Guidelines to design multicomponent ferrospinels for high-temperature applications

Abstract

This work explores the possibilities to design magnetite-based spinels through multiple simultaneous co-substitutions with transition metal cations, with emphasis on redox behavior and electronic transport. For the first time this approach was assessed for high-temperature applications, which is of particular interest for the development of consumable anodes for pyroelectrolysis, an alternative carbon-lean steelmaking process. A Taguchi plan was used to assess the impact of the concentration of substituting chromium, titanium, manganese and nickel cations on the lattice parameter and electrical conductivity of the multicomponent ferrospinels. The results revealed a comparable decrease in the electrical conductivity, provided by Cr³⁺, Mn^3+/2+ and Ni²⁺ cations.
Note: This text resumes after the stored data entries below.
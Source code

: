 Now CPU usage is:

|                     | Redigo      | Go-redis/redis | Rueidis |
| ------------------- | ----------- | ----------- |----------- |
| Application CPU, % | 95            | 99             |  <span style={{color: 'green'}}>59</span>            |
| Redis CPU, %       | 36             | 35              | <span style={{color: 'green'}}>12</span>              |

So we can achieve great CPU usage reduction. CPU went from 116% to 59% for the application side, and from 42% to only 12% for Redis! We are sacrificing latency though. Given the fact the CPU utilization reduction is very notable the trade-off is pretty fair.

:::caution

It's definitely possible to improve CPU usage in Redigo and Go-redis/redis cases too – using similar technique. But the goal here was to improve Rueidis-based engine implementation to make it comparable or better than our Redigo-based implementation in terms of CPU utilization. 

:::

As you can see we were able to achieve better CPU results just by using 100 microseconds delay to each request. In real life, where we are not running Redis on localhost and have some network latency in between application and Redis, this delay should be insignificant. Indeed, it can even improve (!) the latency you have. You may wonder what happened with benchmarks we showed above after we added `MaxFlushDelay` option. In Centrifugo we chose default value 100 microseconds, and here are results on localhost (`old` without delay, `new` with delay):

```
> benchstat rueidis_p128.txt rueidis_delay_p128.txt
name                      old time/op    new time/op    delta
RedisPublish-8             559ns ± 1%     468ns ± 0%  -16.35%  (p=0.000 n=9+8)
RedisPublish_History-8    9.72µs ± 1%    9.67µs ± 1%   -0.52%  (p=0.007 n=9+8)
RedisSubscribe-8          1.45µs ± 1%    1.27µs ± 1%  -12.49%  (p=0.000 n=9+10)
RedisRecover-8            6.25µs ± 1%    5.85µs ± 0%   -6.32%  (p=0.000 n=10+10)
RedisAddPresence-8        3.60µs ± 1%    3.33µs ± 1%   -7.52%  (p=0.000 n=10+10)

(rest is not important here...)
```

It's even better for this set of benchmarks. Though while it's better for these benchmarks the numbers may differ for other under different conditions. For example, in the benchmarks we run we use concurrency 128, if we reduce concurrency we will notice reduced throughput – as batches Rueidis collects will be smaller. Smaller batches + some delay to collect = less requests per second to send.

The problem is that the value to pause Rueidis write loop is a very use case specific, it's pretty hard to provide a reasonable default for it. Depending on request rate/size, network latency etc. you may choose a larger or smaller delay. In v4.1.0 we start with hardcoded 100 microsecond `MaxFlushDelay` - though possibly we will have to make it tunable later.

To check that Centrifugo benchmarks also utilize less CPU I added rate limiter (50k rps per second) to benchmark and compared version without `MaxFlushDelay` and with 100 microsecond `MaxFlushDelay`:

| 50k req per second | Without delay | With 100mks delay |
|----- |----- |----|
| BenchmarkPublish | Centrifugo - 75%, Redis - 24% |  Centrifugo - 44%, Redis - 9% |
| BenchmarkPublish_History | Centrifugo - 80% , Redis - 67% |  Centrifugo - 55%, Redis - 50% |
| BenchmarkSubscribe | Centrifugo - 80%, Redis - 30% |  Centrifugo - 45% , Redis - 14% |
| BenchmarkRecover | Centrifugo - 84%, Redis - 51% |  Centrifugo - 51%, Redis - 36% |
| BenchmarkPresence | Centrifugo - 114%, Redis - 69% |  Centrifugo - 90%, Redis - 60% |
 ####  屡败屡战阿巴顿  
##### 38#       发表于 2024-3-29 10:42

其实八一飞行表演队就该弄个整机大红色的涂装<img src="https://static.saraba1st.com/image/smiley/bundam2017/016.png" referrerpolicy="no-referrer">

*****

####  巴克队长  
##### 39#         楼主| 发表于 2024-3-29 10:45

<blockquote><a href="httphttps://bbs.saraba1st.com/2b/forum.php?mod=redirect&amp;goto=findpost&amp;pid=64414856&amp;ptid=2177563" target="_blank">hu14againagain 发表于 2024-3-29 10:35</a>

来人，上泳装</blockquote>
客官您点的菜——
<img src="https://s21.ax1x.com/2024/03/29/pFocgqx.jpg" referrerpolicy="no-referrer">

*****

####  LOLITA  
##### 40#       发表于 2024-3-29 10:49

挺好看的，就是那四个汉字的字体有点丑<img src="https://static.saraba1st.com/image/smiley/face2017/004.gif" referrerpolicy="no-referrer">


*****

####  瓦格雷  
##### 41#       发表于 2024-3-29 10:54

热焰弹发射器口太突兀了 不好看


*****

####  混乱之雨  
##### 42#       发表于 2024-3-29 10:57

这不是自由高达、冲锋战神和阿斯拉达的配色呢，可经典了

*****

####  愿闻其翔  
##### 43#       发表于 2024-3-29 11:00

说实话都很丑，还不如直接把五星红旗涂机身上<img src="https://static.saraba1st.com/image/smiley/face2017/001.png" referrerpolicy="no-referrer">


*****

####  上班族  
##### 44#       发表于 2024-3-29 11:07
The impact of Ti⁴⁺ was found to be less negative, contributed by the formation of Fe²⁺ cations and increased hopping probability. The strongest structural impacts, exerted by manganese cations, are likely to affect the mobility of polarons, as revealed by the analysis of the correlation factors for combined effects. Ferrospinels, containing various transition metal cations, are more susceptible to oxidation and phase decomposition, which often result in a sudden conductivity drop and significant dimensional changes in the ceramics. The observed trends for redox behavior suggest that the potential applications of multicomponent ferrospinels in oxidizing conditions are limited to 1000–1400 K due to insufficient stability, while higher temperature applications, requiring significant electronic conductivity, are rather suitable.